The Forest Service is in the process of developing the range of alternatives that will be analyzed in the draft environmental impact statement and accompanying proposed rule. As we move forward with the rulemaking and develop the draft environmental impact statement, I anticipate that our roadless rulemaking will provide national direction for certain issues while deferring other decisions to the appropriate regional or local level. Our alternatives will examine a range of prohibitions in inventoried roadless areas such as limitations on road construction and development in unroaded portions of inventoried roadless areas. National prohibitions of certain activities, such as road construction and reconstruction, could affect about 54 million acres of inventoried roadless areas. Roughly 38 percent of these areas are already in management designations that do not allow for road construction. Alternatives will also consist of procedures and criteria to determine what activities are consistent with the social and ecological values associated with inventoried roadless and other unroaded areas.
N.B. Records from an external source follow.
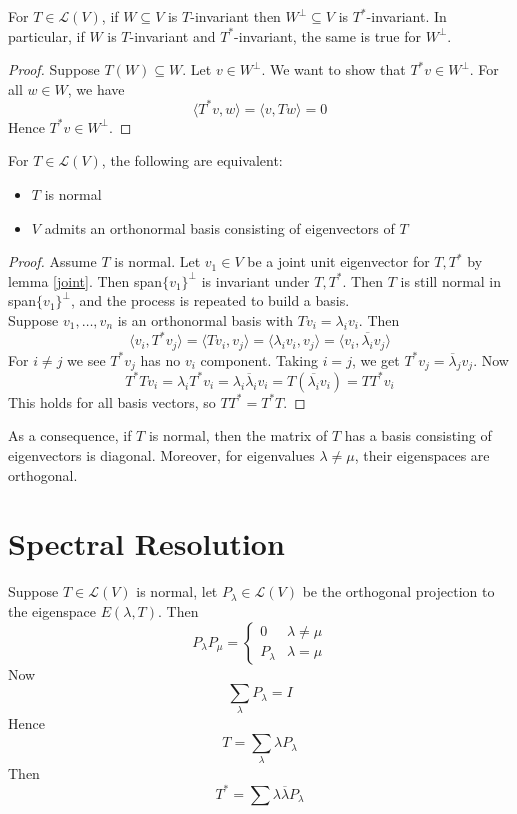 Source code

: \documentclass[12pt]{article}
\begin{document}
\begin{lem}
	For $T \in \mathcal L(V)$, if $W \subseteq V$ is $T$-invariant then $W^\perp \subseteq V$ is $T^*$-invariant. In particular, if $W$ is $T$-invariant and $T^*$-invariant, the same is true for $W^\perp$.
\end{lem}

\begin{proof}
	Suppose $T(W) \subseteq W$. Let $v \in W^\perp$. We want to show that $T^*v \in W^\perp$. For all $w \in W$, we have
	$$\langle T^*v,w \rangle = \langle v,Tw \rangle = 0$$
	Hence $T^*v \in W^\perp$.
\end{proof}

\begin{thm}
	For $T \in \mathcal L(V)$, the following are equivalent:
	\begin{itemize}
		\item $T$ is normal
		\item $V$ admits an orthonormal basis consisting of eigenvectors of $T$
	\end{itemize}
\end{thm}

\begin{proof}
	Assume $T$ is normal. Let $v_1 \in V$ be a joint unit eigenvector for $T,T^*$ by lemma \ref{joint}. Then span$\{v_1\}^\perp$ is invariant under $T,T^*$. Then $T$ is still normal in span$\{v_1\}^\perp$, and the process is repeated to build a basis. \\
	Suppose $v_1,\dots,v_n$ is an orthonormal basis with $Tv_i = \lambda_iv_i$. Then
	$$\langle v_i,T^*v_j \rangle = \langle Tv_i,v_j \rangle = \langle \lambda_iv_i,v_j \rangle = \langle v_i,\overline{\lambda_i}v_j \rangle$$
	For $i \neq j$ we see $T^*v_j$ has no $v_i$ component. Taking $i=j$, we get $T^*v_j = \overline{\lambda}_jv_j$. Now
	$$T^*Tv_i = \lambda_iT^*v_i = \lambda_i\overline{\lambda}_iv_i = T(\overline{\lambda_i}v_i) = TT^*v_i$$
	This holds for all basis vectors, so $TT^* = T^*T$.
\end{proof}

As a consequence, if $T$ is normal, then the matrix of $T$ has a basis consisting of eigenvectors is diagonal. Moreover, for eigenvalues $\lambda \neq \mu$, their eigenspaces are orthogonal.

\section{Spectral Resolution}

Suppose $T \in \mathcal L(V)$ is normal, let $P_\lambda \in \mathcal L(V)$ be the orthogonal projection to the eigenspace $E(\lambda,T)$. Then
$$P_\lambda P_\mu = \begin{cases} 0 & \lambda \neq \mu \\ P_\lambda & \lambda = \mu \end{cases}$$
Now
$$\sum_\lambda P_\lambda = I$$
Hence
$$T = \sum_\lambda \lambda P_\lambda$$
Then
$$T^* = \sum\lambda \overline{\lambda}P_\lambda$$
\end{document}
These procedures could be implemented at the forest level through additional open and public processes. The final rule will delineate a framework for this forest-by-forest implementation process.
Public Involvement for Roadless Initiative
The initial opportunity for public involvement began on October 19, 1999, with the publication in the Federal Register of the Notice of Intent (NOI) to prepare an EIS. Release of the NOI initiated a public scoping period that continues through issuance of the draft environmental impact statement and proposed rule.
As I mentioned earlier, to demonstrate how seriously we take this open public process, we held over 185 public meetings, or listening sessions, including a meeting on every national forest and grassland that has inventoried roadless areas. Some forests held multiple meetings, based on what they determined was appropriate to provide adequate opportunity for the public to gain information and provide comment. We left broad discretion to our local forests to determine what they thought was the most effective forum and manner to share information and collect public input.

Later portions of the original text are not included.